» **Exercise details**: Which of the lines in the data mention the string "indentation"? List them all.

(Dataset entries)

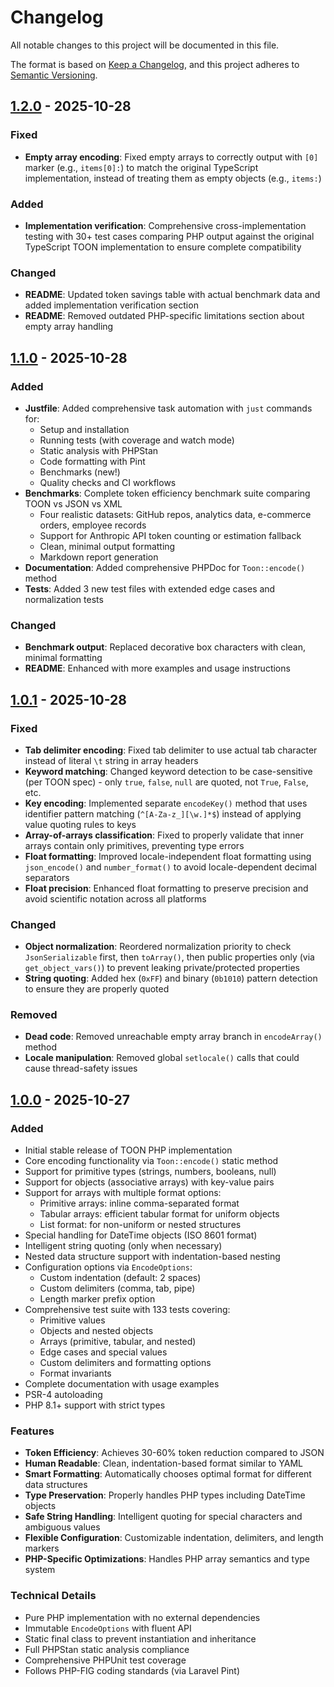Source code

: # Changelog

All notable changes to this project will be documented in this file.

The format is based on [Keep a Changelog](https://keepachangelog.com/en/1.0.0/),
and this project adheres to [Semantic Versioning](https://semver.org/spec/v2.0.0.html).

## [1.2.0] - 2025-10-28

### Fixed

- **Empty array encoding**: Fixed empty arrays to correctly output with `[0]` marker (e.g., `items[0]:`) to match the original TypeScript implementation, instead of treating them as empty objects (e.g., `items:`)

### Added

- **Implementation verification**: Comprehensive cross-implementation testing with 30+ test cases comparing PHP output against the original TypeScript TOON implementation to ensure complete compatibility

### Changed

- **README**: Updated token savings table with actual benchmark data and added implementation verification section
- **README**: Removed outdated PHP-specific limitations section about empty array handling

## [1.1.0] - 2025-10-28

### Added

- **Justfile**: Added comprehensive task automation with `just` commands for:
  - Setup and installation
  - Running tests (with coverage and watch mode)
  - Static analysis with PHPStan
  - Code formatting with Pint
  - Benchmarks (new!)
  - Quality checks and CI workflows
- **Benchmarks**: Complete token efficiency benchmark suite comparing TOON vs JSON vs XML
  - Four realistic datasets: GitHub repos, analytics data, e-commerce orders, employee records
  - Support for Anthropic API token counting or estimation fallback
  - Clean, minimal output formatting
  - Markdown report generation
- **Documentation**: Added comprehensive PHPDoc for `Toon::encode()` method
- **Tests**: Added 3 new test files with extended edge cases and normalization tests

### Changed

- **Benchmark output**: Replaced decorative box characters with clean, minimal formatting
- **README**: Enhanced with more examples and usage instructions

## [1.0.1] - 2025-10-28

### Fixed

- **Tab delimiter encoding**: Fixed tab delimiter to use actual tab character instead of literal `\t` string in array headers
- **Keyword matching**: Changed keyword detection to be case-sensitive (per TOON spec) - only `true`, `false`, `null` are quoted, not `True`, `False`, etc.
- **Key encoding**: Implemented separate `encodeKey()` method that uses identifier pattern matching (`^[A-Za-z_][\w.]*$`) instead of applying value quoting rules to keys
- **Array-of-arrays classification**: Fixed to properly validate that inner arrays contain only primitives, preventing type errors
- **Float formatting**: Improved locale-independent float formatting using `json_encode()` and `number_format()` to avoid locale-dependent decimal separators
- **Float precision**: Enhanced float formatting to preserve precision and avoid scientific notation across all platforms

### Changed

- **Object normalization**: Reordered normalization priority to check `JsonSerializable` first, then `toArray()`, then public properties only (via `get_object_vars()`) to prevent leaking private/protected properties
- **String quoting**: Added hex (`0xFF`) and binary (`0b1010`) pattern detection to ensure they are properly quoted

### Removed

- **Dead code**: Removed unreachable empty array branch in `encodeArray()` method
- **Locale manipulation**: Removed global `setlocale()` calls that could cause thread-safety issues

## [1.0.0] - 2025-10-27

### Added

- Initial stable release of TOON PHP implementation
- Core encoding functionality via `Toon::encode()` static method
- Support for primitive types (strings, numbers, booleans, null)
- Support for objects (associative arrays) with key-value pairs
- Support for arrays with multiple format options:
  - Primitive arrays: inline comma-separated format
  - Tabular arrays: efficient tabular format for uniform objects
  - List format: for non-uniform or nested structures
- Special handling for DateTime objects (ISO 8601 format)
- Intelligent string quoting (only when necessary)
- Nested data structure support with indentation-based nesting
- Configuration options via `EncodeOptions`:
  - Custom indentation (default: 2 spaces)
  - Custom delimiters (comma, tab, pipe)
  - Length marker prefix option
- Comprehensive test suite with 133 tests covering:
  - Primitive values
  - Objects and nested objects
  - Arrays (primitive, tabular, and nested)
  - Edge cases and special values
  - Custom delimiters and formatting options
  - Format invariants
- Complete documentation with usage examples
- PSR-4 autoloading
- PHP 8.1+ support with strict types

### Features

- **Token Efficiency**: Achieves 30-60% token reduction compared to JSON
- **Human Readable**: Clean, indentation-based format similar to YAML
- **Smart Formatting**: Automatically chooses optimal format for different data structures
- **Type Preservation**: Properly handles PHP types including DateTime objects
- **Safe String Handling**: Intelligent quoting for special characters and ambiguous values
- **Flexible Configuration**: Customizable indentation, delimiters, and length markers
- **PHP-Specific Optimizations**: Handles PHP array semantics and type system

### Technical Details

- Pure PHP implementation with no external dependencies
- Immutable `EncodeOptions` with fluent API
- Static final class to prevent instantiation and inheritance
- Full PHPStan static analysis compliance
- Comprehensive PHPUnit test coverage
- Follows PHP-FIG coding standards (via Laravel Pint)

[1.2.0]: https://github.com/HelgeSverre/toon-php/releases/tag/v1.2.0
[1.1.0]: https://github.com/HelgeSverre/toon-php/releases/tag/v1.1.0
[1.0.1]: https://github.com/HelgeSverre/toon-php/releases/tag/v1.0.1
[1.0.0]: https://github.com/HelgeSverre/toon-php/releases/tag/v1.0.0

» **Written response**:
- Nested data structure support with indentation-based nesting
  - Custom indentation (default: 2 spaces)
- **Human Readable**: Clean, indentation-based format similar to YAML
- **Flexible Configuration**: Customizable indentation, delimiters, and length markers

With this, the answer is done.